La producción en serie de productos culturales para las mayorías, en estimulación del consumo de bienes materiales, ha tenido acuciosas descripciones y denuncias. Se manipulan conciencias, en una acometida feroz contra los valores propios de una cultura. Un buen ejemplo de esto son las radionovelas, que al tratar el mundo de los pobres en sus relaciones con las clases altas pretenden conciliar estas dos corrientes, aplicándoles esquemas impuestos y artificiales a las clases explotadas, las que se ven obligadas a imitar el modelo falaz en aras de la felicidad y el triunfo. Como apunta Reynaldo González en su ensayo sobre este subgénero:

dotados de insólitas buenas maneras y elegancia, o dotados para adquirirlas, los protagonistas de origen humilde asumen las ideas y la disposición electiva de la clase superior, para acercársele. Sus virtudes y sensibilidad los conducen a cumplir objetivos cuya consumación incluye la necesidad de luchar por ellos. Luchan, sí, para demostrar que poseen las aptitudes individuales que se requieren para figurar en el escenario superior. Se les propone el abandono de su propia condición o clase y, por consiguiente, un olvido de las verdaderas razones que justificarían una lucha.
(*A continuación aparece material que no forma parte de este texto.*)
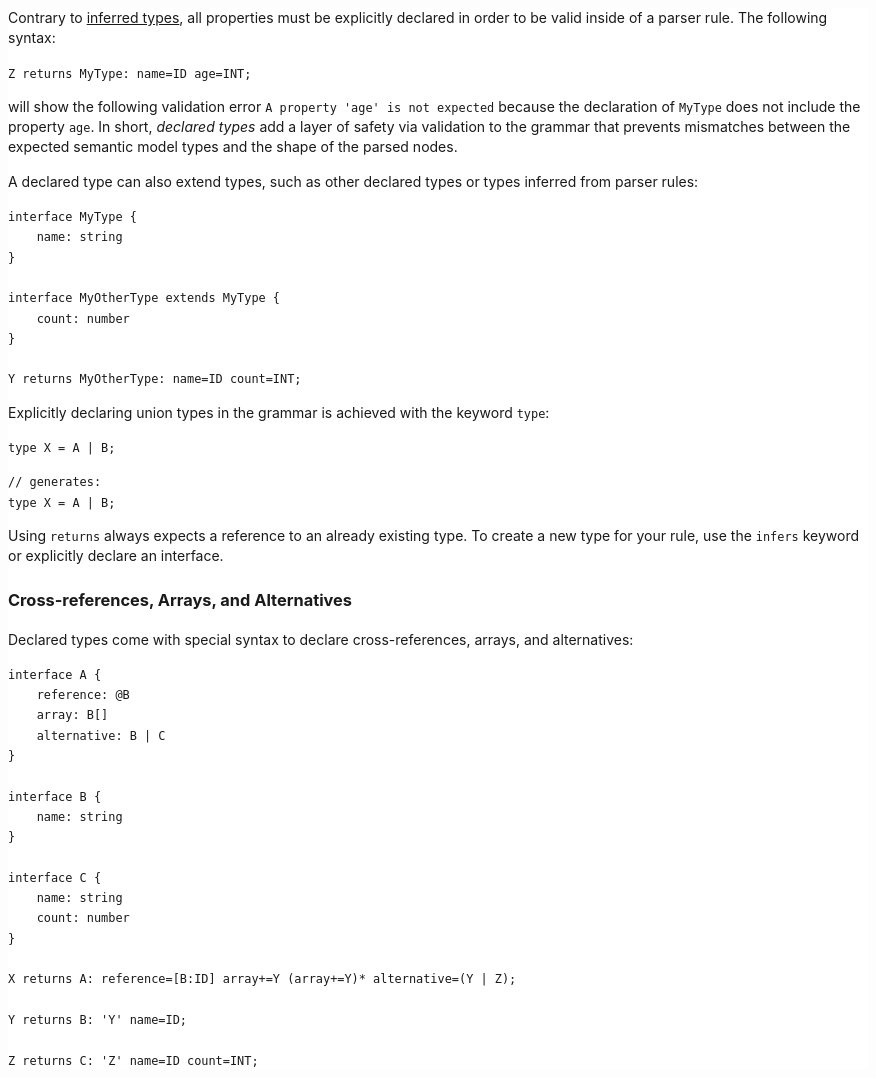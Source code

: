 Contrary to [inferred types](#inferred-types), all properties must be explicitly declared in order to be valid inside of a parser rule. The following syntax:

```langium
Z returns MyType: name=ID age=INT;
```

will show the following validation error `A property 'age' is not expected` because the declaration of `MyType` does not include the property `age`. In short, *declared types* add a layer of safety via validation to the grammar that prevents mismatches between the expected semantic model types and the shape of the parsed nodes.

A declared type can also extend types, such as other declared types or types inferred from parser rules:

```langium
interface MyType {
    name: string
}

interface MyOtherType extends MyType {
    count: number
}

Y returns MyOtherType: name=ID count=INT;
```

Explicitly declaring union types in the grammar is achieved with the keyword `type`:

```langium
type X = A | B;
```

```langium
// generates:
type X = A | B;
```



Using `returns` always expects a reference to an already existing type. To create a new type for your rule, use the `infers` keyword or explicitly declare an interface.

### Cross-references, Arrays, and Alternatives

Declared types come with special syntax to declare cross-references, arrays, and alternatives:

```langium
interface A {
    reference: @B
    array: B[]
    alternative: B | C
}

interface B {
    name: string
}

interface C {
    name: string
    count: number
}

X returns A: reference=[B:ID] array+=Y (array+=Y)* alternative=(Y | Z);

Y returns B: 'Y' name=ID;

Z returns C: 'Z' name=ID count=INT;
```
Jamás se toca el fondo, jamás se va a la raíz de los problemas. Todo será tabú. El gran tabú de la cultura occidental moderna. Resulta así, de ahí, un historicismo y una enajenación de la sensibilidad y del gusto que cubren sus vidas totalmente, como un manto nuclear que los adormila y conforma a un estado de inercia absoluta.

Con hermosos modelos de conducta individualista, con automóviles último modelo o lágrimas de glicerina, se han dosificado cruelmente las mayores y más atroces mentiras, los peores engaños, el más efectivo chantaje de unos hombres a otros.
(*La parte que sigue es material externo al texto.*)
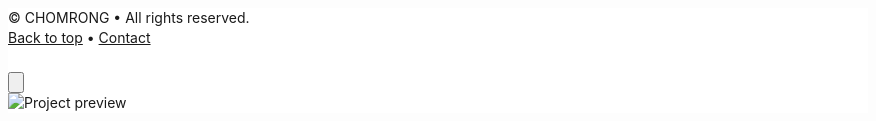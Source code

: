   <footer class="py-10 border-t border-gray-100 dark:border-gray-900">
    <div class="container flex flex-col md:flex-row items-center justify-between gap-4 text-sm text-gray-500">
      <div>© <span id="year"></span> CHOMRONG • All rights reserved.</div>
      <div class="flex items-center gap-3">
        <a href="#home" class="hover:text-brand-600">Back to top</a>
        <span>•</span>
        <a href="#contact" class="hover:text-brand-600">Contact</a>
      </div>
    </div>
  </footer>

  
  <div id="modal" class="fixed inset-0 hidden items-center justify-center p-6 z-[60]">
    <div class="absolute inset-0 bg-black/60" data-close="true"></div>
    <div class="relative max-w-4xl w-full bg-white dark:bg-gray-950 rounded-2xl overflow-hidden shadow-soft">
      <div class="flex items-center justify-between p-4 border-b border-gray-100 dark:border-gray-800">
        <h3 id="modalTitle" class="font-semibold"></h3>
        <button class="p-2 rounded-lg hover:bg-gray-100 dark:hover:bg-gray-900" data-close="true" aria-label="Close">
          <svg xmlns="http://www.w3.org/2000/svg" class="w-5 h-5" fill="none" viewBox="0 0 24 24" stroke="currentColor"><path stroke-linecap="round" stroke-linejoin="round" stroke-width="2" d="M6 18L18 6M6 6l12 12" /></svg>
        </button>
      </div>
      <img id="modalImg" alt="Project preview" class="w-full max-h-[70vh] object-cover" />
    </div>
  </div>

  <script>
    const root = document.documentElement;
    const themeToggle = document.getElementById('themeToggle');
    const sun = document.getElementById('sun');
    const moon = document.getElementById('moon');
    const prefersDark = window.matchMedia('(prefers-color-scheme: dark)').matches;
    const savedTheme = localStorage.getItem('theme');
    function applyTheme(mode){
      const isDark = mode === 'dark';
      root.classList.toggle('dark', isDark);
      sun?.classList.toggle('hidden', !isDark);
      moon?.classList.toggle('hidden', isDark);
      localStorage.setItem('theme', isDark ? 'dark' : 'light');
    }
    applyTheme(savedTheme || (prefersDark ? 'dark' : 'light'));
    themeToggle?.addEventListener('click', ()=>{
      applyTheme(root.classList.contains('dark') ? 'light' : 'dark');
    });

    const mobileBtn = document.getElementById('mobileMenuBtn');
    const mobileMenu = document.getElementById('mobileMenu');
    mobileBtn?.addEventListener('click', ()=> mobileMenu.classList.toggle('hidden'));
Sin autonomía espiritual alguna, sino más bien sometidos a la voluntad de un modo de ser y hacer ajenos a sus más legítimos intereses, los pueblos de nuestra América han sufrido el inmisericorde bombardeo de píldoras doradas para sueños que no son los suyos. Se asesina un ideal en virtud de una ilusión pasajera. Los medios de información, como un Doctor Fausto, logran que la idea extraña encandile los ojos, sea aceptada. Se consuma el triunfo del conjuro mágico sobre la fertilidad espontánea.

La patología del enajenamiento se vuelve algo familiar y común, imposible ya casi de distinguir del estado de normalidad. He ahí la trampa. Bien dice Philip Slater que “cuando se haya dado forma física a todos estos impulsos y logros de la cultura de masas, no podremos ver el cielo, los árboles, ni ninguna cosa corriente; tan inundados estaremos por la maquinaria que habremos vomitado de nuestras entrañas ulceradas”.

Somos un producto manufacturado. Una mercancía. “La inocencia imaginable de una visión primitiva, natural –en una relación sujeto-objeto–, no forma parte siquiera de la especulación romántica”.

¿A qué ha contribuido la sociedad consumista moderna con todo su aparato tecnológico? A convertir al hombre en una máquina reproductora de ideas procesadas mercantilmente. Esto equivale a una guerra psicológica. Los medios masivos se han empleado para promover esa guerra, como la diplomacia se ha empleado para otra guerra, hermana de ésta: la política. Paralelamente, antropólogos capitalistas y comunicadores sociales han empleado sus recursos contra los pueblos, llevándolos al centro de sus intereses y sometiéndolos. La presunta meta científica se tornó meta política, engaño flagrante.

Pululan los millares de informes científicos, etnológicos y sociológicos en centros de estudio y agencias de inteligencia de todo el mundo capitalista. Estos informes no han servido más que como plataforma para el empleo de métodos sofisticados de explotación y coloniaje. La guerra psicológica con el empleo de esa información ha restado las fuerzas espontáneas y estrangulado las conciencias. A mayor y más profundo conocimiento de las variadas idiosincrasias de los pueblos, mayor avasallamiento y estrangulación.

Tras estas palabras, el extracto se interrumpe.